Circulating exosomes are extracellular vesicles released by multiple cell types and have emerged as accessible sources of cancer biomarkers. In patients with head and neck cancer (HNC), these vesicles may reflect the tumor microenvironment and carry messenger RNAs associated with disease progression. The chaperone encoded by ERP29 participates in protein folding and trafficking within the endoplasmic reticulum, contributing to cellular homeostasis. Its suppression has been associated with activation of MAPK and Akt signaling pathways involved in cell proliferation. However, the expression of ERP29 in circulating exosomes from HNC patients remains unknown. This pilot study investigated the presence and expression of ERP29 transcripts in plasma-derived exosomes from HNC patients.
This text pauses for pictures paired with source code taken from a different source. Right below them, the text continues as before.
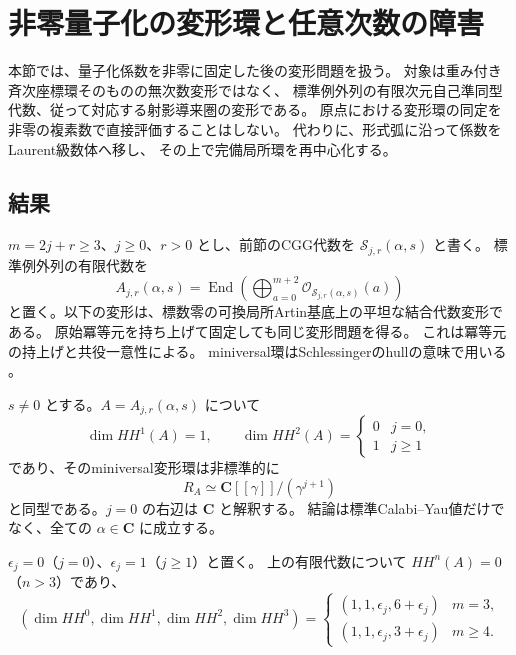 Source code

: \section{非零量子化の変形環と任意次数の障害}
\label{sec:fixed-quantum-hulls-v35}

本節では、量子化係数を非零に固定した後の変形問題を扱う。
対象は重み付き斉次座標環そのものの無次数変形ではなく、
標準例外列の有限次元自己準同型代数、従って対応する射影導来圏の変形である。
原点における変形環の同定を非零の複素数で直接評価することはしない。
代わりに、形式弧に沿って係数をLaurent級数体へ移し、
その上で完備局所環を再中心化する。

\subsection{結果}

$m=2j+r\ge3$、$j\ge0$、$r>0$ とし、前節のCGG代数を
$\mathcal S_{j,r}(\alpha,s)$ と書く。
標準例外列の有限代数を
\[
 A_{j,r}(\alpha,s)=
 \operatorname{End}\left(\bigoplus_{a=0}^{m+2}
              \mathcal O_{\mathcal S_{j,r}(\alpha,s)}(a)\right)
\]
と置く。以下の変形は、標数零の可換局所Artin基底上の平坦な結合代数変形である。
原始冪等元を持ち上げて固定しても同じ変形問題を得る。
これは冪等元の持上げと共役一意性による。
miniversal環はSchlessingerのhullの意味で用いる
\cite{Schlessinger1968}。

\begin{theorem}[固定非零量子化のminiversal環]
\label{thm:fixed-quantum-hull-v35}
$s\ne0$ とする。$A=A_{j,r}(\alpha,s)$ について
\[
 \dim HH^1(A)=1,\qquad
 \dim HH^2(A)=
 \begin{cases}0&j=0,\\1&j\ge1\end{cases}
\]
であり、そのminiversal変形環は非標準的に
\[
 \boxed{R_A\simeq\mathbf C[[\gamma]]/(\gamma^{j+1})}
\]
と同型である。$j=0$ の右辺は $\mathbf C$ と解釈する。
結論は標準Calabi--Yau値だけでなく、全ての $\alpha\in\mathbf C$ に成立する。
\end{theorem}

\begin{corollary}[Hochschild群の次元]
\label{cor:fixed-quantum-HH-v35}
$\epsilon_j=0$（$j=0$）、$\epsilon_j=1$（$j\ge1$）と置く。
上の有限代数について $HH^n(A)=0$（$n>3$）であり、
\[
 (\dim HH^0,\dim HH^1,\dim HH^2,\dim HH^3)=
 \begin{cases}
 (1,1,\epsilon_j,6+\epsilon_j)&m=3,\\
 (1,1,\epsilon_j,3+\epsilon_j)&m\ge4.
 \end{cases}
\]
\end{corollary}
Plasma samples from 13 HNC patients (mean age 62 years) and two healthy controls (mean age 22 years) were analyzed. Exosomes were isolated using the Plasma/Serum Circulating and Exosomal RNA Purification Kit (Slurry format) (Norgen Biotek). Extracted RNA was reverse transcribed using the Maxima First Strand cDNA Synthesis Kit. ERP29 expression was quantified by qPCR with TaqMan probes, using GAPDH as the endogenous control and the 2Ct method. Results were expressed in arbitrary units (AU).

ERP29 transcripts were detected in circulating exosomes from all individuals, including controls. Nine of the 13 patients showed increased expression compared to controls, with values ranging from 1.60 to 33.18 AU. Four patients presented expression levels similar to controls (0.81, 1.08, 1.11, and 1.28 AU).

The results demonstrate the feasibility of detecting ERP29 transcripts in circulating exosomes. The observed variability among patients suggests that ERP29 expression may be associated with distinct clinical and tumor characteristics.

This pilot study supports the use of exosomal RNA to evaluate ERP29 expression in HNC and encourages further investigation in larger cohorts to assess potential clinical and prognostic relevance.